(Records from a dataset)
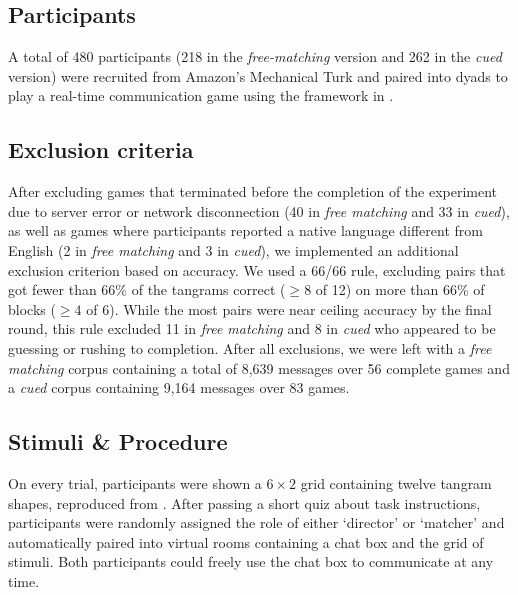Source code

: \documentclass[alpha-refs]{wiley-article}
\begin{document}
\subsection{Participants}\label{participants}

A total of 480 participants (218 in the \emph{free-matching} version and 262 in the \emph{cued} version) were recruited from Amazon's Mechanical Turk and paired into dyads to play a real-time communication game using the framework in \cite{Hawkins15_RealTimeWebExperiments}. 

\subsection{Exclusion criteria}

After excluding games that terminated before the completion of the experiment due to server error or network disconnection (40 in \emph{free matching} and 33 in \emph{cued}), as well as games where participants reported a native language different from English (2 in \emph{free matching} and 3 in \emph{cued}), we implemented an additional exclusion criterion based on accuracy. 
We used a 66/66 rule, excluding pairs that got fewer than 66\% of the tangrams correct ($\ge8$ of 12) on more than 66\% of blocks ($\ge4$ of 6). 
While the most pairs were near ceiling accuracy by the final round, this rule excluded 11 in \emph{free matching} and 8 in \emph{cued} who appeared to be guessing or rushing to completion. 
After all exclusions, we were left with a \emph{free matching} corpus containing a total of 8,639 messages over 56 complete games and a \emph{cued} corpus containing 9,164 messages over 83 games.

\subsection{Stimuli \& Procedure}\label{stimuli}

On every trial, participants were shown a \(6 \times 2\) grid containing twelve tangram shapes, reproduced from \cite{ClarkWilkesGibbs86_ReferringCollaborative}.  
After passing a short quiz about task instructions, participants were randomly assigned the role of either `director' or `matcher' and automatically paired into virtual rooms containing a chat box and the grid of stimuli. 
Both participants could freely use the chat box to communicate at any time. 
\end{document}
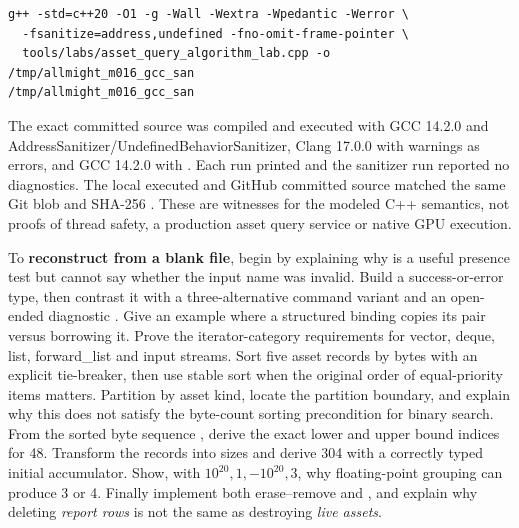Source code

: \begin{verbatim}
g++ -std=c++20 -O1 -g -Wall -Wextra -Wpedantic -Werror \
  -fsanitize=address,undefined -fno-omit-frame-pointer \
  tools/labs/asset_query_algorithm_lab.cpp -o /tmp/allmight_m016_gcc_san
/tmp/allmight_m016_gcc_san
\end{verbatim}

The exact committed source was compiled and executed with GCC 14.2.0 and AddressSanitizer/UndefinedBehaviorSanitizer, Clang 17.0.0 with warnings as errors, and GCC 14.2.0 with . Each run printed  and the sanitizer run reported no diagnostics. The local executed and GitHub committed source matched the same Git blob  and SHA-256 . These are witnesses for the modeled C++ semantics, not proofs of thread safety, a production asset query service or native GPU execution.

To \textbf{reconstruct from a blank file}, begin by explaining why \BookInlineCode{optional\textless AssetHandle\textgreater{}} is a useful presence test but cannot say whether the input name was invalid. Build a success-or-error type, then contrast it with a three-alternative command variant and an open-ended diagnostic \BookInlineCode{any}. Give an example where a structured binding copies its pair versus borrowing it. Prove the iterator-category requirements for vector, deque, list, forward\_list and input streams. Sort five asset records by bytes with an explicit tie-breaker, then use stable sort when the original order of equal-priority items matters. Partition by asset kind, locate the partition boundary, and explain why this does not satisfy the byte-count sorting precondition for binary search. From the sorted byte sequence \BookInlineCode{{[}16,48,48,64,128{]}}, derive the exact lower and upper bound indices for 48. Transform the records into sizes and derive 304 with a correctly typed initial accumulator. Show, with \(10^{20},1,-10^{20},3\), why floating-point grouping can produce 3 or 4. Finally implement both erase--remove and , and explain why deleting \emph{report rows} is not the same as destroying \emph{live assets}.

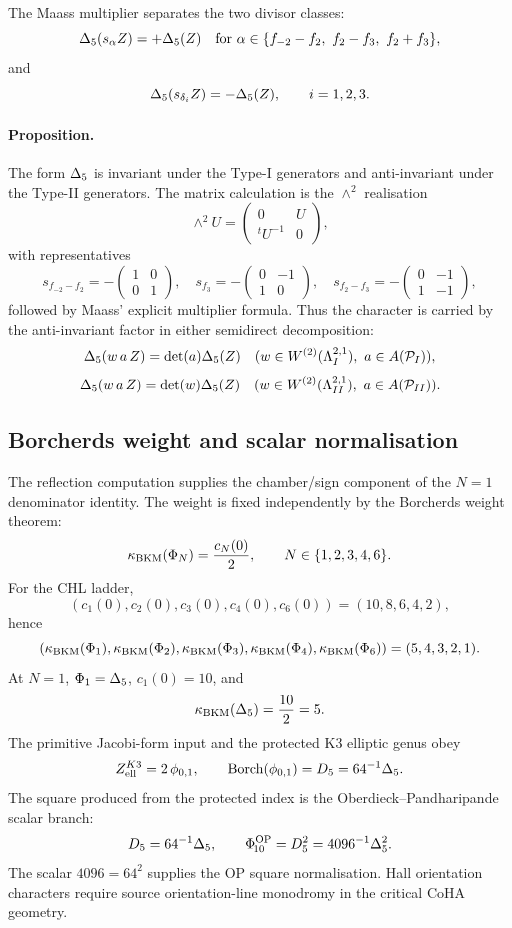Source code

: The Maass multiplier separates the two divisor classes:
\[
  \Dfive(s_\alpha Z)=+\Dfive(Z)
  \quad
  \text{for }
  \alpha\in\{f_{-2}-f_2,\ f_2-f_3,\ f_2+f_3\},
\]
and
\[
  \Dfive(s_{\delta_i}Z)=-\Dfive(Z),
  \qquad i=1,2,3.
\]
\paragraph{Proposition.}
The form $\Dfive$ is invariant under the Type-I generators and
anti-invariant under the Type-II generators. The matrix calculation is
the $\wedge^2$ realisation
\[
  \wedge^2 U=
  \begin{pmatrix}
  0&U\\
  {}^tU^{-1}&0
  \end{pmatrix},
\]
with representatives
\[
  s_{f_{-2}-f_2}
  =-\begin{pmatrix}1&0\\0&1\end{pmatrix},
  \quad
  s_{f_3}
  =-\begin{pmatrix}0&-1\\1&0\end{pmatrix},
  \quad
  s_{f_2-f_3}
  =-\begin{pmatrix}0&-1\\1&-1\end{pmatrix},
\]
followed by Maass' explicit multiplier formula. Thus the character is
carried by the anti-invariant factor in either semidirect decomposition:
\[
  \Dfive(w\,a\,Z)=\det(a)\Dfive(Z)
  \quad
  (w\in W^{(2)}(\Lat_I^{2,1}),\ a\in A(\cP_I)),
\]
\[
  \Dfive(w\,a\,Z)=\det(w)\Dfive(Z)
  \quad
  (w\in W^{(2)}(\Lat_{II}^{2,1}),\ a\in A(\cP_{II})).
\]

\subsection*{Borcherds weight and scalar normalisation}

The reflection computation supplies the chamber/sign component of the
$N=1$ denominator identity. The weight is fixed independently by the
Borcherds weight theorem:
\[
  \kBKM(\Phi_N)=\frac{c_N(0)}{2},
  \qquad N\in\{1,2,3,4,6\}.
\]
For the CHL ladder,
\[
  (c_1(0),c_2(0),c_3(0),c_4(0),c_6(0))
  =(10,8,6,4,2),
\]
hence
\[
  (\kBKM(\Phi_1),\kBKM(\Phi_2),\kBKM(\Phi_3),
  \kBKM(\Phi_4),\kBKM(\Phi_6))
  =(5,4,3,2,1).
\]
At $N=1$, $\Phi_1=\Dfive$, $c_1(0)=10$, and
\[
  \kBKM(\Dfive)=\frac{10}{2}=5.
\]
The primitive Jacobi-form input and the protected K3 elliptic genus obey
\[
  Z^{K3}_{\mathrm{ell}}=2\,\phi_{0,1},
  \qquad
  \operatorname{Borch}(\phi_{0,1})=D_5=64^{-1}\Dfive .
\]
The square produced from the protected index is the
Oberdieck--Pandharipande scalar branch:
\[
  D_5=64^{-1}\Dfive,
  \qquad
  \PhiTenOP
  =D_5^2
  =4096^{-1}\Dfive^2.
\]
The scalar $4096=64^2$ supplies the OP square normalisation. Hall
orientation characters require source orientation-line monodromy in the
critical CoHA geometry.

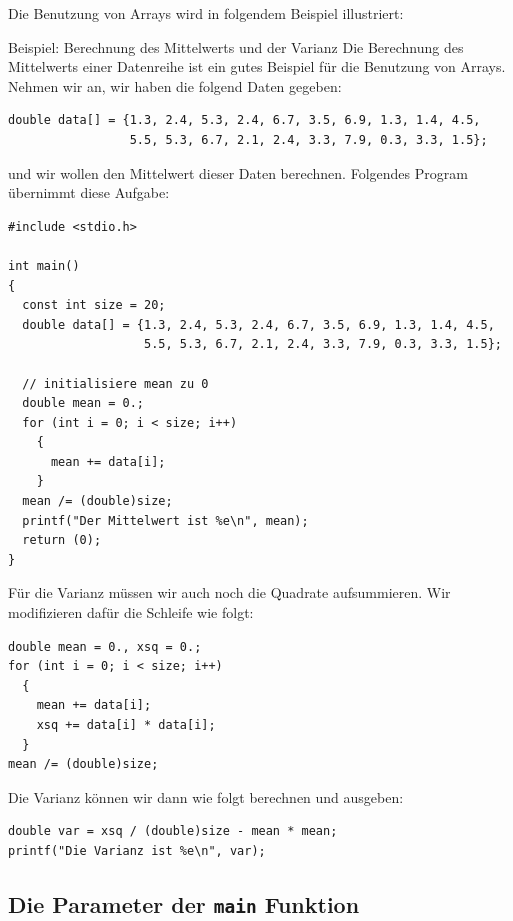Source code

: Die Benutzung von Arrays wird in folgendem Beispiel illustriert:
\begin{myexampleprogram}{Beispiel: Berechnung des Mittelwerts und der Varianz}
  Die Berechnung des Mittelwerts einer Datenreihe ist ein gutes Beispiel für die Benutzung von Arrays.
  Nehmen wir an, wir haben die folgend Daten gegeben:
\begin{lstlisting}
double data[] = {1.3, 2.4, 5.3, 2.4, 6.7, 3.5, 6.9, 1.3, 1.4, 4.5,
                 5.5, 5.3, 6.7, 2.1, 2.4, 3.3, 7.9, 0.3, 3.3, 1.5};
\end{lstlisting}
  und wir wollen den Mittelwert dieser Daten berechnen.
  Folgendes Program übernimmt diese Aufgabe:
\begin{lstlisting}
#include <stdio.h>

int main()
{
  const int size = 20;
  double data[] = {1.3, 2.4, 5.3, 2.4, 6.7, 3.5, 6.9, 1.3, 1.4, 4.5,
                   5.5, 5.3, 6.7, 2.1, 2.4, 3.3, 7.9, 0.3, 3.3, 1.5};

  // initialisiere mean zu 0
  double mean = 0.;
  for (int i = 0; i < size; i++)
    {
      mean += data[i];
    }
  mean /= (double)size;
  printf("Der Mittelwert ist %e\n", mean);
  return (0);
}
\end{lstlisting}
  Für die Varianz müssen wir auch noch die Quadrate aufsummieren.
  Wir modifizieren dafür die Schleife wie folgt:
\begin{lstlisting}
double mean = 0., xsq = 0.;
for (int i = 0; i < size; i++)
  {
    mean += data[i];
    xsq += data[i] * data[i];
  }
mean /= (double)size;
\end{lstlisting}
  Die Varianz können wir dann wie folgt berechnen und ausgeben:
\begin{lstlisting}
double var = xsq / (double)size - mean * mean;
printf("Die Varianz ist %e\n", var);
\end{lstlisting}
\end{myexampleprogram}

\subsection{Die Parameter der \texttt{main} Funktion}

Work instructions.
Your answer should consist of each line of the data above in which the word "qquad" occurs.

The answer.
  \qquad i=1,2,3.
  \qquad N\in\{1,2,3,4,6\}.
  \qquad
  \qquad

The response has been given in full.